The Family Safety forum was established to provide an area to discuss a myriad of safety-related topics such as child passenger safety, home childproofing, water safety, fire safety, internet safety and recall information. MDC welcomes you to share your ideas, experiences and information as it relates to the actual safety of a product or practice. Discussion of parenting _philosophies_ should be posted in the age-appropriate or general Parenting forum. If in doubt, please PM a moderator.

In this forum, you will see discussions about specific products. We ask that you refrain from any comments that could be defamatory toward a manufacturer, individual or product. If you would like to take an activist position on a particular topic, please submit a call to action in our Activism forum. When posting recall notices, please make sure you are giving a credible source and provide links when possible. Commercial advertisement is not allowed in this forum.

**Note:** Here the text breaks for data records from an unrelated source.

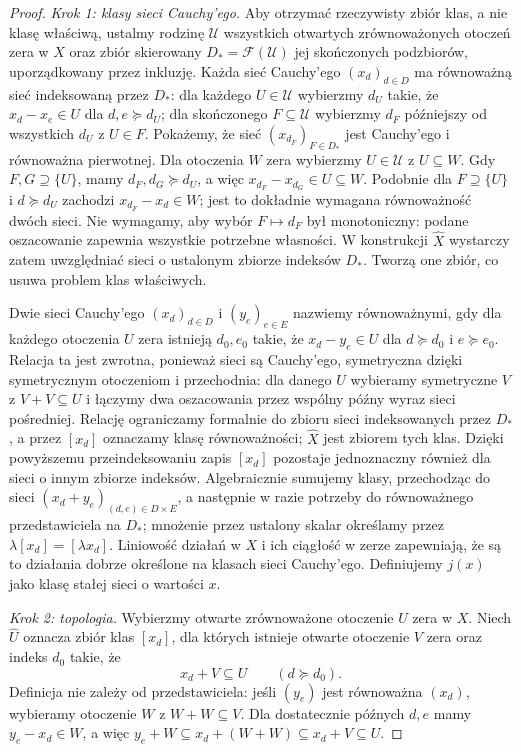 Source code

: \documentclass[11pt,a4paper]{article}
\numberwithin{equation}{section}
\theoremstyle{plain}
\theoremstyle{definition}
\theoremstyle{remark}
\begin{document}
\begin{proof}
\emph{Krok 1: klasy sieci Cauchy'ego.}
Aby otrzymać rzeczywisty zbiór klas, a nie klasę właściwą,
ustalmy rodzinę $\mathcal U$ wszystkich otwartych zrównoważonych
otoczeń zera w $X$ oraz zbiór skierowany
$D_*=\mathcal F(\mathcal U)$ jej skończonych podzbiorów,
uporządkowany przez inkluzję. Każda sieć Cauchy'ego $(x_d)_{d\in D}$
ma równoważną sieć indeksowaną przez $D_*$: dla każdego
$U\in\mathcal U$ wybierzmy $d_U$ takie, że
$x_d-x_e\in U$ dla $d,e\succeq d_U$; dla skończonego
$F\subseteq\mathcal U$ wybierzmy $d_F$ późniejszy od wszystkich
$d_U$ z $U\in F$. Pokażemy, że sieć $(x_{d_F})_{F\in D_*}$
jest Cauchy'ego i równoważna pierwotnej. Dla otoczenia
$W$ zera wybierzmy $U\in\mathcal U$ z $U\subseteq W$.
Gdy $F,G\supseteq\{U\}$, mamy $d_F,d_G\succeq d_U$,
a więc $x_{d_F}-x_{d_G}\in U\subseteq W$.
Podobnie dla $F\supseteq\{U\}$ i $d\succeq d_U$
zachodzi $x_{d_F}-x_d\in W$; jest to dokładnie
wymagana równoważność dwóch sieci. Nie wymagamy,
aby wybór $F\mapsto d_F$ był monotoniczny: podane
oszacowanie zapewnia wszystkie potrzebne własności.
W konstrukcji $\widehat X$ wystarczy zatem uwzględniać
sieci o ustalonym zbiorze indeksów $D_*$. Tworzą one
zbiór, co usuwa problem klas właściwych.

Dwie sieci Cauchy'ego $(x_d)_{d\in D}$ i $(y_e)_{e\in E}$
nazwiemy równoważnymi, gdy dla każdego otoczenia $U$ zera
istnieją $d_0,e_0$ takie, że
$x_d-y_e\in U$ dla $d\succeq d_0$ i $e\succeq e_0$.
Relacja ta jest zwrotna, ponieważ sieci są Cauchy'ego,
symetryczna dzięki symetrycznym otoczeniom i przechodnia:
dla danego $U$ wybieramy symetryczne $V$ z $V+V\subseteq U$
i łączymy dwa oszacowania przez wspólny późny wyraz
sieci pośredniej. Relację ograniczamy formalnie do zbioru sieci indeksowanych
przez $D_*$, a przez $[x_d]$ oznaczamy klasę
równoważności; $\widehat X$ jest zbiorem tych klas.
Dzięki powyższemu przeindeksowaniu zapis $[x_d]$
pozostaje jednoznaczny również dla sieci o innym zbiorze
indeksów. Algebraicznie sumujemy klasy, przechodząc do sieci
$(x_d+y_e)_{(d,e)\in D\times E}$, a następnie w razie potrzeby
do równoważnego przedstawiciela na $D_*$;
mnożenie przez ustalony skalar określamy przez
$\lambda[x_d]=[\lambda x_d]$. Liniowość działań w $X$
i ich ciągłość w zerze zapewniają, że są to działania
dobrze określone na klasach sieci Cauchy'ego.
Definiujemy $j(x)$ jako klasę stałej sieci o wartości $x$.

\emph{Krok 2: topologia.}
Wybierzmy otwarte zrównoważone otoczenie $U$ zera w $X$.
Niech $\widehat U$ oznacza zbiór klas $[x_d]$, dla których
istnieje otwarte otoczenie $V$ zera oraz indeks $d_0$ takie, że
\[
       x_d+V\subseteq U\qquad(d\succeq d_0).
\]
Definicja nie zależy od przedstawiciela: jeśli $(y_e)$
jest równoważna $(x_d)$, wybieramy otoczenie $W$ z
$W+W\subseteq V$. Dla dostatecznie późnych $d,e$
mamy $y_e-x_d\in W$, a więc
$y_e+W\subseteq x_d+(W+W)\subseteq x_d+V\subseteq U$.


\end{proof}
\end{document}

We ask that threads focus on safety information gathering, education, advocacy and sharing of personal experience rather than critiques of individuals or venting about others. Insulting, belittling or condemning others is neither productive nor appropriate. While we understand that it can be difficult to watch others make choices that are not in line with your own, the focus of this forum is on "safety." We ask that discussion focus on facts and information rather than venting about others who make different decisions for their families. Please avoid negative characterizations and generalizations about others to respect the diversity of our online community.

Please be aware that MDC is not currently hosting News and Current Event threads unless they are directly related to a forum, and then, we ask that the discussion be about the relevant topic and _not_ the individual newsmakers. Please see this notice for further explanation.

Please refer to the MDC User Agreement for general posting rules, and please contact a moderator or administrator with any questions or concerns. Thanks


----------